- _Task directions_
When a line of the entries contains "chapter", please list that line.

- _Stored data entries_
▬▬▬

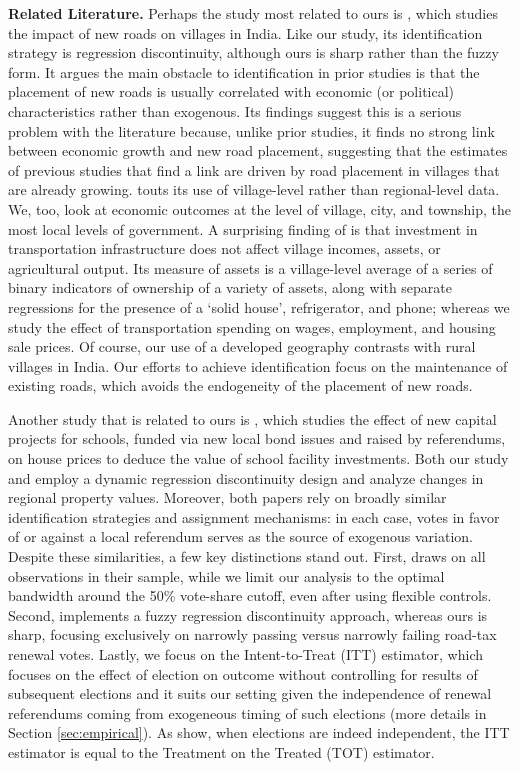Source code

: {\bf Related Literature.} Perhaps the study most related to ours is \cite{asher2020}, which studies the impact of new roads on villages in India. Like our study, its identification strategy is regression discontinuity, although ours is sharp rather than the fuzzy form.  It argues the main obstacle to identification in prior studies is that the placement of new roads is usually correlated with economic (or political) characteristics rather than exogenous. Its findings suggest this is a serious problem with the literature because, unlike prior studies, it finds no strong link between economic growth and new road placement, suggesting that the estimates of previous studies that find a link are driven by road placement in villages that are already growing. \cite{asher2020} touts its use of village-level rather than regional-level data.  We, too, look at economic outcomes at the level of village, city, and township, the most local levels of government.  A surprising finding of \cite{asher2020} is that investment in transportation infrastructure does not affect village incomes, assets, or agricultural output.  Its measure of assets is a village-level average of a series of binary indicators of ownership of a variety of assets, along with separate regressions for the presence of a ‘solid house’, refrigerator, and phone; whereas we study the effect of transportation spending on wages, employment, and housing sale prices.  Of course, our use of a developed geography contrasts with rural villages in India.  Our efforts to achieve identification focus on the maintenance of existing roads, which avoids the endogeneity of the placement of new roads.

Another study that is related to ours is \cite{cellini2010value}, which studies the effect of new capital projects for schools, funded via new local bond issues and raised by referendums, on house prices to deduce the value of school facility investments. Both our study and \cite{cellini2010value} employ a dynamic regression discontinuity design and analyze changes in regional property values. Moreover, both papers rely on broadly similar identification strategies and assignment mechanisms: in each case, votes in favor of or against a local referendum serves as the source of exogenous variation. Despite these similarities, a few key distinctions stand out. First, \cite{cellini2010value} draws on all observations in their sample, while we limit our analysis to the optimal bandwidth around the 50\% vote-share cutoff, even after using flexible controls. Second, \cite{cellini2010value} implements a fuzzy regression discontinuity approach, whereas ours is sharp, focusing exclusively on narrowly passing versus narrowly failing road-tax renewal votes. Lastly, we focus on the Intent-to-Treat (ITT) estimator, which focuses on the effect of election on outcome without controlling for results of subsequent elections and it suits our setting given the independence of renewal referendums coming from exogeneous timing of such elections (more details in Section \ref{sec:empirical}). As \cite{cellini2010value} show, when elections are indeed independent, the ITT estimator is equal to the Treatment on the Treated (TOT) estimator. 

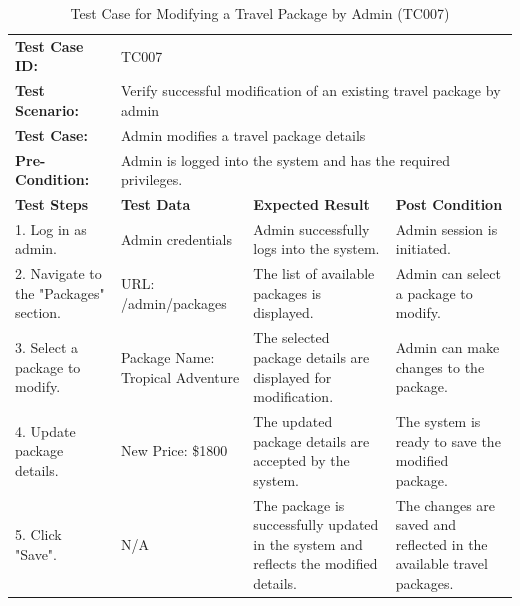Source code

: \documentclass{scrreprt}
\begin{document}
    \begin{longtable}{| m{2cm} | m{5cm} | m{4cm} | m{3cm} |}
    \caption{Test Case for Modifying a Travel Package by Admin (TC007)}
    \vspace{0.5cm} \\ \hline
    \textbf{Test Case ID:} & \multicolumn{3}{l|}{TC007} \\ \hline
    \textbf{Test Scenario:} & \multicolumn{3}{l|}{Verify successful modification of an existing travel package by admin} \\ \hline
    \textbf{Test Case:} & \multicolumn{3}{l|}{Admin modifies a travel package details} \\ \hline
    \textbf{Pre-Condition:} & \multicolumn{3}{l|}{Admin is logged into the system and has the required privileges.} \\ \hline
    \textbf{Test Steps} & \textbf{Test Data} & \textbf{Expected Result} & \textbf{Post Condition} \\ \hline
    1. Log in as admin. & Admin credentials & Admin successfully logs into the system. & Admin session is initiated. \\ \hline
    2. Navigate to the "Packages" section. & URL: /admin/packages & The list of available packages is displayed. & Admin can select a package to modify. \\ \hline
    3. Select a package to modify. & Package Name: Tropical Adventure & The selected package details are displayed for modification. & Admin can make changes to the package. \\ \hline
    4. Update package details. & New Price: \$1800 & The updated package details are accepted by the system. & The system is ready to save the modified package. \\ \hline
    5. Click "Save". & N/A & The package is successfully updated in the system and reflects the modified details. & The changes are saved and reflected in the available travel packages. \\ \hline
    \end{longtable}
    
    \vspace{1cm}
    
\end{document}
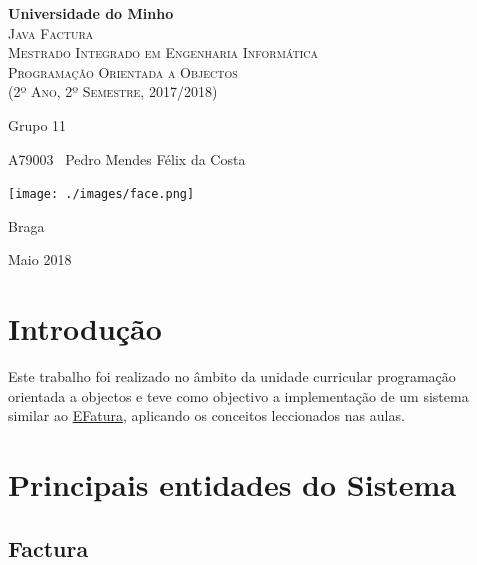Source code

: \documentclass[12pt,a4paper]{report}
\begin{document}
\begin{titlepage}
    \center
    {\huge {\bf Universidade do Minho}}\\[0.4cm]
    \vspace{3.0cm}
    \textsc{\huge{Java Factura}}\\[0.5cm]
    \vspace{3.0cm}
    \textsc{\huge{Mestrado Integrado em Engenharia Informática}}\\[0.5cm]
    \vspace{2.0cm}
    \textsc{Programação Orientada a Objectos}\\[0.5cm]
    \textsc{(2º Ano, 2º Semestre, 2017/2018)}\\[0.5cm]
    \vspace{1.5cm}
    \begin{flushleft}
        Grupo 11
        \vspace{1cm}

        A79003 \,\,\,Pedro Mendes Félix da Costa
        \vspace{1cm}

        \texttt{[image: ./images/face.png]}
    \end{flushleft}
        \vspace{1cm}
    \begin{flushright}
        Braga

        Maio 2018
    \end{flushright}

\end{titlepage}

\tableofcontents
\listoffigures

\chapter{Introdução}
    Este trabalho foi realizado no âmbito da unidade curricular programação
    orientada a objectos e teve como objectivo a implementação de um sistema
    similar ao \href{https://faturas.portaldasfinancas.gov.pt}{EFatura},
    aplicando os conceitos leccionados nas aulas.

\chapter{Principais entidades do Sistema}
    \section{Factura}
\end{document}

▬▬▬

- _Written answer_
\chapter{Introdução}
\chapter{Principais entidades do Sistema}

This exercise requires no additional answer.